■ **TASK DETAILS**
Hunt through the lines below for the string "cost" and copy each one that has it.

--- PROVIDED ENTRIES Enclosed Below ---

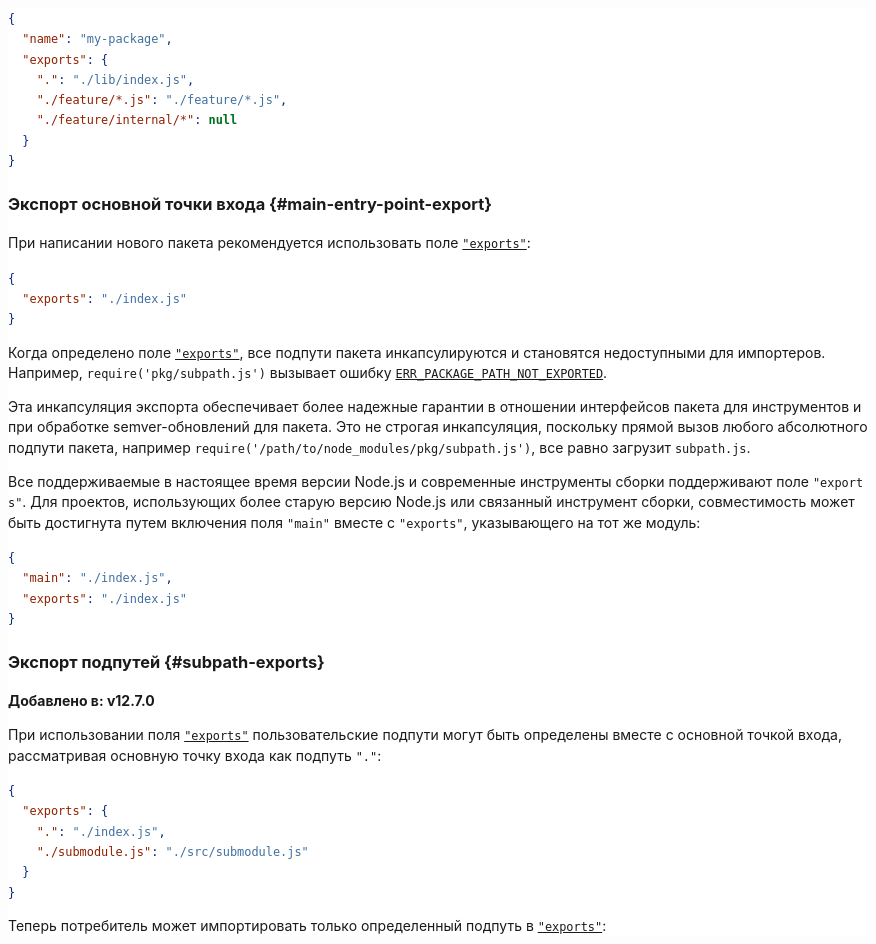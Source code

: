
 ```json [JSON]
{
  "name": "my-package",
  "exports": {
    ".": "./lib/index.js",
    "./feature/*.js": "./feature/*.js",
    "./feature/internal/*": null
  }
}
```

### Экспорт основной точки входа {#main-entry-point-export}

При написании нового пакета рекомендуется использовать поле [`"exports"`](/ru/nodejs/api/packages#exports):

```json [JSON]
{
  "exports": "./index.js"
}
```
Когда определено поле [`"exports"`](/ru/nodejs/api/packages#exports), все подпути пакета инкапсулируются и становятся недоступными для импортеров. Например, `require('pkg/subpath.js')` вызывает ошибку [`ERR_PACKAGE_PATH_NOT_EXPORTED`](/ru/nodejs/api/errors#err_package_path_not_exported).

Эта инкапсуляция экспорта обеспечивает более надежные гарантии в отношении интерфейсов пакета для инструментов и при обработке semver-обновлений для пакета. Это не строгая инкапсуляция, поскольку прямой вызов любого абсолютного подпути пакета, например `require('/path/to/node_modules/pkg/subpath.js')`, все равно загрузит `subpath.js`.

Все поддерживаемые в настоящее время версии Node.js и современные инструменты сборки поддерживают поле `"exports"`. Для проектов, использующих более старую версию Node.js или связанный инструмент сборки, совместимость может быть достигнута путем включения поля `"main"` вместе с `"exports"`, указывающего на тот же модуль:

```json [JSON]
{
  "main": "./index.js",
  "exports": "./index.js"
}
```
### Экспорт подпутей {#subpath-exports}

**Добавлено в: v12.7.0**

При использовании поля [`"exports"`](/ru/nodejs/api/packages#exports) пользовательские подпути могут быть определены вместе с основной точкой входа, рассматривая основную точку входа как подпуть `"."`:

```json [JSON]
{
  "exports": {
    ".": "./index.js",
    "./submodule.js": "./src/submodule.js"
  }
}
```
Теперь потребитель может импортировать только определенный подпуть в [`"exports"`](/ru/nodejs/api/packages#exports):
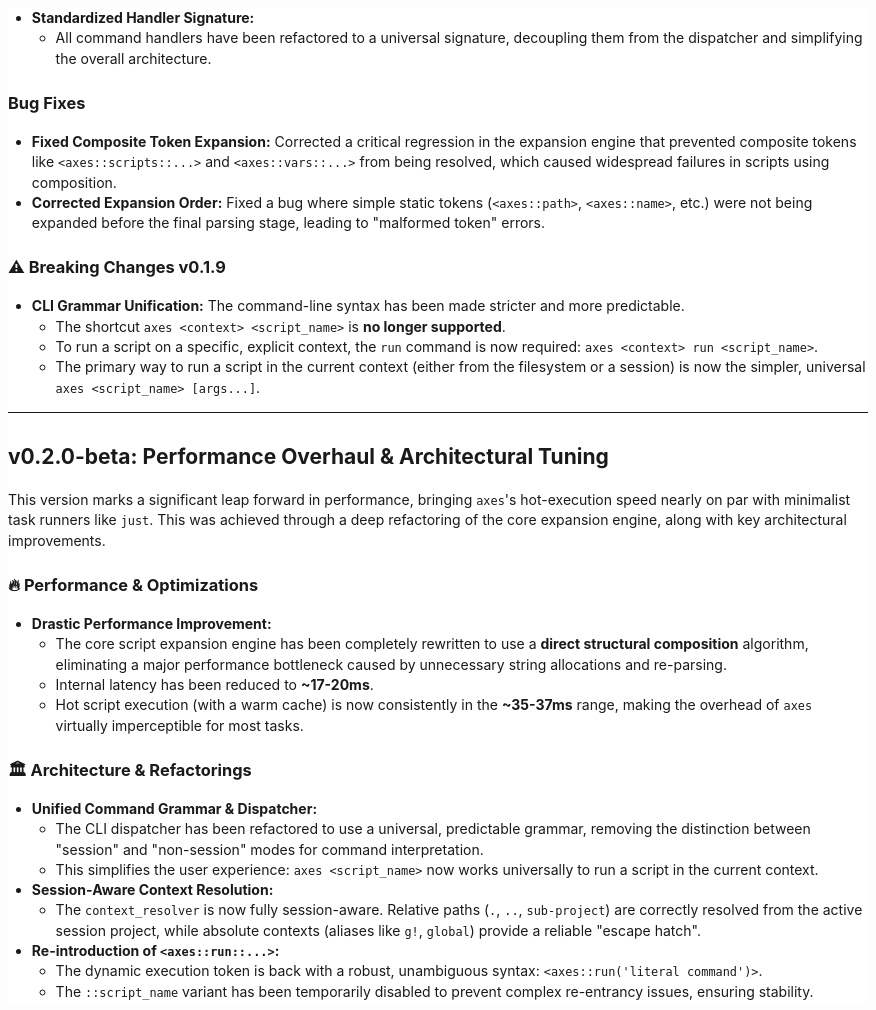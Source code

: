 * **Standardized Handler Signature:**
  * All command handlers have been refactored to a universal signature, decoupling them from the dispatcher and simplifying the overall architecture.

### Bug Fixes

* **Fixed Composite Token Expansion:** Corrected a critical regression in the expansion engine that prevented composite tokens like `<axes::scripts::...>` and `<axes::vars::...>` from being resolved, which caused widespread failures in scripts using composition.
* **Corrected Expansion Order:** Fixed a bug where simple static tokens (`<axes::path>`, `<axes::name>`, etc.) were not being expanded before the final parsing stage, leading to "malformed token" errors.

### ⚠ Breaking Changes v0.1.9

* **CLI Grammar Unification:** The command-line syntax has been made stricter and more predictable.
  * The shortcut `axes <context> <script_name>` is **no longer supported**.
  * To run a script on a specific, explicit context, the `run` command is now required: `axes <context> run <script_name>`.
  * The primary way to run a script in the current context (either from the filesystem or a session) is now the simpler, universal `axes <script_name> [args...]`.

---

## v0.2.0-beta: Performance Overhaul & Architectural Tuning

This version marks a significant leap forward in performance, bringing `axes`'s hot-execution speed nearly on par with minimalist task runners like `just`. This was achieved through a deep refactoring of the core expansion engine, along with key architectural improvements.

### 🔥 Performance & Optimizations

* **Drastic Performance Improvement:**
  * The core script expansion engine has been completely rewritten to use a **direct structural composition** algorithm, eliminating a major performance bottleneck caused by unnecessary string allocations and re-parsing.
  * Internal latency has been reduced to **~17-20ms**.
  * Hot script execution (with a warm cache) is now consistently in the **~35-37ms** range, making the overhead of `axes` virtually imperceptible for most tasks.

### 🏛️ Architecture & Refactorings

* **Unified Command Grammar & Dispatcher:**
  * The CLI dispatcher has been refactored to use a universal, predictable grammar, removing the distinction between "session" and "non-session" modes for command interpretation.
  * This simplifies the user experience: `axes <script_name>` now works universally to run a script in the current context.
* **Session-Aware Context Resolution:**
  * The `context_resolver` is now fully session-aware. Relative paths (`.`, `..`, `sub-project`) are correctly resolved from the active session project, while absolute contexts (aliases like `g!`, `global`) provide a reliable "escape hatch".
* **Re-introduction of `<axes::run::...>`:**
  * The dynamic execution token is back with a robust, unambiguous syntax: `<axes::run('literal command')>`.
  * The `::script_name` variant has been temporarily disabled to prevent complex re-entrancy issues, ensuring stability.
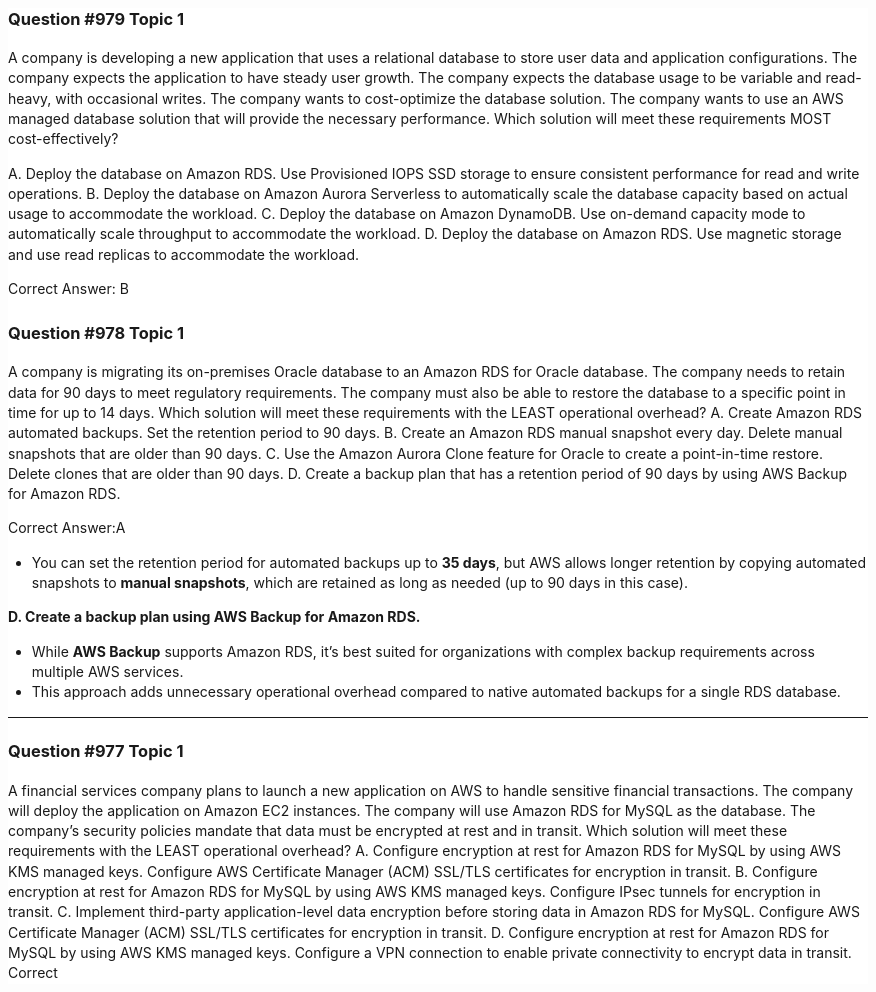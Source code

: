 
### Question #979 Topic 1

A company is developing a new application that uses a relational database to store user data and application configurations. The company expects the  application to have steady user growth. The company expects the database usage to be variable and read-heavy, with occasional writes.
The company wants to cost-optimize the database solution. The company wants to use an AWS managed database solution that will provide the necessary performance.
Which solution will meet these requirements MOST cost-effectively?

A. Deploy the database on Amazon RDS. Use Provisioned IOPS SSD storage to ensure consistent performance for read and write operations.
B. Deploy the database on Amazon Aurora Serverless to automatically scale the database capacity based on actual usage to accommodate
the workload.
C. Deploy the database on Amazon DynamoDB. Use on-demand capacity mode to automatically scale throughput to accommodate the
workload.
D. Deploy the database on Amazon RDS. Use magnetic storage and use read replicas to accommodate the workload.

Correct Answer: B

### Question #978 Topic 1
A company is migrating its on-premises Oracle database to an Amazon RDS for Oracle database. The company needs to retain data for 90 days to meet regulatory requirements. The company must also be able to restore the database to a specific point in time for up to 14 days.
Which solution will meet these requirements with the LEAST operational overhead?
A. Create Amazon RDS automated backups. Set the retention period to 90 days.
B. Create an Amazon RDS manual snapshot every day. Delete manual snapshots that are older than 90 days.
C. Use the Amazon Aurora Clone feature for Oracle to create a point-in-time restore. Delete clones that are older than 90 days.
D. Create a backup plan that has a retention period of 90 days by using AWS Backup for Amazon RDS.

Correct Answer:A

* You can set the retention period for automated backups up to **35 days**, but AWS allows longer retention by copying automated snapshots to **manual snapshots**, which are retained as long as needed (up to 90 days in this case).

**D. Create a backup plan using AWS Backup for Amazon RDS.**

- While **AWS Backup** supports Amazon RDS, it’s best suited for organizations with complex backup requirements across multiple AWS services.
- This approach adds unnecessary operational overhead compared to native automated backups for a single RDS database.

---

### Question #977 Topic 1
A financial services company plans to launch a new application on AWS to handle sensitive financial transactions. The company will deploy the application on Amazon EC2 instances. The company will use Amazon RDS for MySQL as the database. The company’s security policies mandate that data must be encrypted at rest and in transit.
Which solution will meet these requirements with the LEAST operational overhead?
A. Configure encryption at rest for Amazon RDS for MySQL by using AWS KMS managed keys. Configure AWS Certificate Manager (ACM)
SSL/TLS certificates for encryption in transit.
B. Configure encryption at rest for Amazon RDS for MySQL by using AWS KMS managed keys. Configure IPsec tunnels for encryption in transit.
C. Implement third-party application-level data encryption before storing data in Amazon RDS for MySQL. Configure AWS Certificate Manager (ACM) SSL/TLS certificates for encryption in transit.
D. Configure encryption at rest for Amazon RDS for MySQL by using AWS KMS managed keys. Configure a VPN connection to enable private connectivity to encrypt data in transit. Correct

--- End of Enclosed PROVIDED ENTRIES ---

■ **YOUR RESPONSE**
The company wants to cost-optimize the database solution. The company wants to use an AWS managed database solution that will provide the necessary performance.
Which solution will meet these requirements MOST cost-effectively?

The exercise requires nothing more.